Hey guys, I was wondering if anyone could possibly point me in the right direction. My pool guy is looking for some long sleeve dry fit shirts. They are not tight like under armor shirts but they look like they have the same material. I'm afraid to use my Plasitol ink on them because I do not want the design to crack. He said he usually spills chlorine on them anyways so they won't be used for long periods of time. Maybe 10-15 washes. What would you guys recommend for this type of applicaiton. Thanks, Nick


----------



## logon511girl (Jan 23, 2010)

Dry fit shirts I have gotten through Augusta before for a reasonable price.

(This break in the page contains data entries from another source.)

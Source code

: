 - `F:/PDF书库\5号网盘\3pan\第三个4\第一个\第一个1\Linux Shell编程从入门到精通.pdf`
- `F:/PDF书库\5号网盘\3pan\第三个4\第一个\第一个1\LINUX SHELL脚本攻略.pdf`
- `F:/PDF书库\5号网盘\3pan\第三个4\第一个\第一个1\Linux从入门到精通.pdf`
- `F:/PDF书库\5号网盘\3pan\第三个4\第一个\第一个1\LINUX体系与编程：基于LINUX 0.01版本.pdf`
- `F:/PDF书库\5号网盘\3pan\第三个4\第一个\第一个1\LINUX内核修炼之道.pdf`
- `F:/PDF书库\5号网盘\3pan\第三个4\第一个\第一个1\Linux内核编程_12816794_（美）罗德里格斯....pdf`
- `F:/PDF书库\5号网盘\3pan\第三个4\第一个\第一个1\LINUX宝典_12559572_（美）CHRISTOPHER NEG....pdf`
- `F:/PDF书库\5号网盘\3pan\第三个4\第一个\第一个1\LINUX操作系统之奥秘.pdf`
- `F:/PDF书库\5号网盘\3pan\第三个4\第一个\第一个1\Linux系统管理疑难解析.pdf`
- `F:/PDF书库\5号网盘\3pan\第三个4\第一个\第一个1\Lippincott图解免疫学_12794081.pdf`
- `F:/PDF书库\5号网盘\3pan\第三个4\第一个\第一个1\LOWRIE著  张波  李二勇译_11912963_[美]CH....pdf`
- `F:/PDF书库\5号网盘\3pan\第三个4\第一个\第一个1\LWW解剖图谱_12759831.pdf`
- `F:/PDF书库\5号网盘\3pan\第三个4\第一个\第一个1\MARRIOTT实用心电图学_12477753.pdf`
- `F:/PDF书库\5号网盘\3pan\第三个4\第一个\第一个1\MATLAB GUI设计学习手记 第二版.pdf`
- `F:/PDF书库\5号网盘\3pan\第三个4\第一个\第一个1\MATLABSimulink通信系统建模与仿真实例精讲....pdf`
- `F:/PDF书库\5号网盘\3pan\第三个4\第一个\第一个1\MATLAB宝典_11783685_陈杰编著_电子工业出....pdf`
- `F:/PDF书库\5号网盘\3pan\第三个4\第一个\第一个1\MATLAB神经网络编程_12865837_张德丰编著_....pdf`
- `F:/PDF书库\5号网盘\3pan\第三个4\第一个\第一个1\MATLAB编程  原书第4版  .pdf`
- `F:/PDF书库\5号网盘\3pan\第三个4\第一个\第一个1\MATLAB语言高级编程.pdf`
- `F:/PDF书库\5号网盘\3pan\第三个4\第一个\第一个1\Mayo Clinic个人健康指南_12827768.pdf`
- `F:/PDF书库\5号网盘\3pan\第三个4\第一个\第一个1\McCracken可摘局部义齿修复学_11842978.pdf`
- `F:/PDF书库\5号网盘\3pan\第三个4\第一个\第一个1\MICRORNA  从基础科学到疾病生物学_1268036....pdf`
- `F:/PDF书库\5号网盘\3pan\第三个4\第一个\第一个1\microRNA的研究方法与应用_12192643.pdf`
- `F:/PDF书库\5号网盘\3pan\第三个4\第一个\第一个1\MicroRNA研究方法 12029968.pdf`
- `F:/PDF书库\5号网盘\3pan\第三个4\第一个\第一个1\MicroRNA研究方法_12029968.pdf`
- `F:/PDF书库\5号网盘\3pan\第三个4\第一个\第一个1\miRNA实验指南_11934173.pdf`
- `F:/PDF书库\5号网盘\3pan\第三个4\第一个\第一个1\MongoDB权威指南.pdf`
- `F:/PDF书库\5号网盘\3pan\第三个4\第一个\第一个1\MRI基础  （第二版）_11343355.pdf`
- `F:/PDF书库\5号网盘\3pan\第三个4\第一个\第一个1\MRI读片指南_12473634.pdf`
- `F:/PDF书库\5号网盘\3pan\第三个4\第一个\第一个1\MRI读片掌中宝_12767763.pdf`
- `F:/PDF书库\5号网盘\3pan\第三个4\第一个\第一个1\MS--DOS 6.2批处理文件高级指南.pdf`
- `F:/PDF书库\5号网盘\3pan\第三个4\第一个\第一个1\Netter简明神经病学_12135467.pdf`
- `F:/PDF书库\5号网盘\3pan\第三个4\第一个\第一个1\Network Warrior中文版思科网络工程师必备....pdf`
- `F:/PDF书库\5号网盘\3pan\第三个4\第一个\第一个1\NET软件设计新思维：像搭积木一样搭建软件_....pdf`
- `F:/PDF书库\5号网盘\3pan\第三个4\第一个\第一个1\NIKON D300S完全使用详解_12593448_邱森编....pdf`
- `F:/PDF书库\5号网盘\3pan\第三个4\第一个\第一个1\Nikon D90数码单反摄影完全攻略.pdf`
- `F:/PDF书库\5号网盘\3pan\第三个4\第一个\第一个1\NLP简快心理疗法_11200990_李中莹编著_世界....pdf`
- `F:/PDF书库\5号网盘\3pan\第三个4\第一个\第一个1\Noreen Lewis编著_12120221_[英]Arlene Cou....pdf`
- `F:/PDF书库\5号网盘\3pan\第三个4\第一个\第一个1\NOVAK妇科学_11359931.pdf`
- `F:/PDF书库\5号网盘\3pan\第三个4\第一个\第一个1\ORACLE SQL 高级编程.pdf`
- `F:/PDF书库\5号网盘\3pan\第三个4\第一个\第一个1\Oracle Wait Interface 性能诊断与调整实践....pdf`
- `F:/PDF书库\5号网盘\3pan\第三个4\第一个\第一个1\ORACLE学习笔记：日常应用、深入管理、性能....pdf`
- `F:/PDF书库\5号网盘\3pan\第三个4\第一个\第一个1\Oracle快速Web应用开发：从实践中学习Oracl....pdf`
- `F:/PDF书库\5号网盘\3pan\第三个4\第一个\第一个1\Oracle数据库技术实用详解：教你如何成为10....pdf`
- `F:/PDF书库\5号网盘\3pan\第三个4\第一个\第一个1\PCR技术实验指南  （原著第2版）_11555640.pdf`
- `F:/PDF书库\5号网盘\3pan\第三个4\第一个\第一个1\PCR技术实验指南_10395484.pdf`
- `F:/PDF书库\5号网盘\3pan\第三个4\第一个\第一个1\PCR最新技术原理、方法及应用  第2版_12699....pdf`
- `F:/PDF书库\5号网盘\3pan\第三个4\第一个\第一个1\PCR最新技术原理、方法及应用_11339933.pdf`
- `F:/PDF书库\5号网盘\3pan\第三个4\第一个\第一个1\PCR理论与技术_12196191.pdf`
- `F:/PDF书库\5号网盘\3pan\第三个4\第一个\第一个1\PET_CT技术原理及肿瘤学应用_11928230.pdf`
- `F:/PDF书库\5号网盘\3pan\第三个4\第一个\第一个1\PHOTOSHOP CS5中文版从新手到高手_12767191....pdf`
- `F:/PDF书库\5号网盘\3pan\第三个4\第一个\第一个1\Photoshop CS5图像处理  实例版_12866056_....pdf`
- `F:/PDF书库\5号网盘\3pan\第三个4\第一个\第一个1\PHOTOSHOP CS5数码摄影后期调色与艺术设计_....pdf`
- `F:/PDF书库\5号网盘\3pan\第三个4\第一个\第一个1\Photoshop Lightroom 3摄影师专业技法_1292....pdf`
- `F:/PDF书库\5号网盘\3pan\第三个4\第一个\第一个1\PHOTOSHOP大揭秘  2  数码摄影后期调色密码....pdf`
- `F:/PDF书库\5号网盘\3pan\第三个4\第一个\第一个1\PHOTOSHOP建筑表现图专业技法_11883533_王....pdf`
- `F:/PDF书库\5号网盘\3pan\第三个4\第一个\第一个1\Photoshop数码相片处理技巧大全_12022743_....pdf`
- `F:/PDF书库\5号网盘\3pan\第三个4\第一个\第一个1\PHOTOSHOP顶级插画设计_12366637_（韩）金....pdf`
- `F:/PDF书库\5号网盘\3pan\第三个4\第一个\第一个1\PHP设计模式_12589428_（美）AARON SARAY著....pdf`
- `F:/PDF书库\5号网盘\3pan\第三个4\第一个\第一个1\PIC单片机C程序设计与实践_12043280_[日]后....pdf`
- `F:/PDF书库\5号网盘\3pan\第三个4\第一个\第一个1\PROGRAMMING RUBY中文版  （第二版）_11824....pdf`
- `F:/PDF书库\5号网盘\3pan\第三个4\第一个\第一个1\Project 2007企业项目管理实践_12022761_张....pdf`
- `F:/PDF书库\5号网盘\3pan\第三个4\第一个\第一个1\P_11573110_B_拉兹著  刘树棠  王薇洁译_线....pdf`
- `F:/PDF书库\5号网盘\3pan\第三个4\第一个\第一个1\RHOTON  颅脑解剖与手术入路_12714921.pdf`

As for printing, the plastisol will last longer if they are not put through the dryer (which I think may be the manufacturers recommendation on those types of shirt...not really sure though).


----------



## nromano1212 (Feb 10, 2007)

Well this is good to hear so I won't have to buy anymore ink. The customer said he is going to provide the shirts but I would rather get them from a supplier for him so I can charge more. He said he is paying about $9 just for the shirt.


----------



## macmiller (Jul 23, 2007)

you still have to cure it if it's plastisol. use a low-bleed ink on darks. speed up the belt and have someone catching them out of the dryer. keep the print from touching itself untill it's cooled a few seconds or it will sitck to itself.


----------



## iCamefromEarth (Jan 14, 2009)

macmiller sounds like he's got it down. the only thing I would add is make sure your platens are nice and smooth, any little bumps will show up in the print with that thin material. I print tons of tons of these, and I've had pretty good luck. My favorite white for dark shirts like this is Union Ink's POLY-1070-Q premium LB white. If you ever print on tight ones make sure to use stretch addative.


----------



## hal (Aug 10, 2007)

We have printed over 4000 of these with no problems. Many have been out there for over 6 months with no complaints. They are a dream to print. Badger Sportswear and A4 are good suppliers.


----------



## nromano1212 (Feb 10, 2007)

thanks guys. I don't have a convayor dryer. I just have a flash dryer to cure. Do you think keep it like 7" off the shirt for say 20 seconds?


----------



## iCamefromEarth (Jan 14, 2009)

That might work, you'll probably have to experiment with the distance and time though. These things don't take as long as regular t-shirts to cure.


----------



## werdizthaword (May 13, 2008)

ive done some.for a fire dept and have no complaints.....i used union low bleed poly as a entire key plate ...print flash print, then i used regular plasitol links on top of polywhite. and these were Nike dri fits navy.....but recently did some augustas brand same as materials nike and had the.dreaded dye migration...i may have used to much soft hand or over cured but these damn shirts ate always pain in the *** because they all act differently. trollingthe forums hoping some one mastered...i have a huge order in the loom but some what afraid of because of cost per piece. i guess i will roll.the dice again and hope i hit a 7.


----------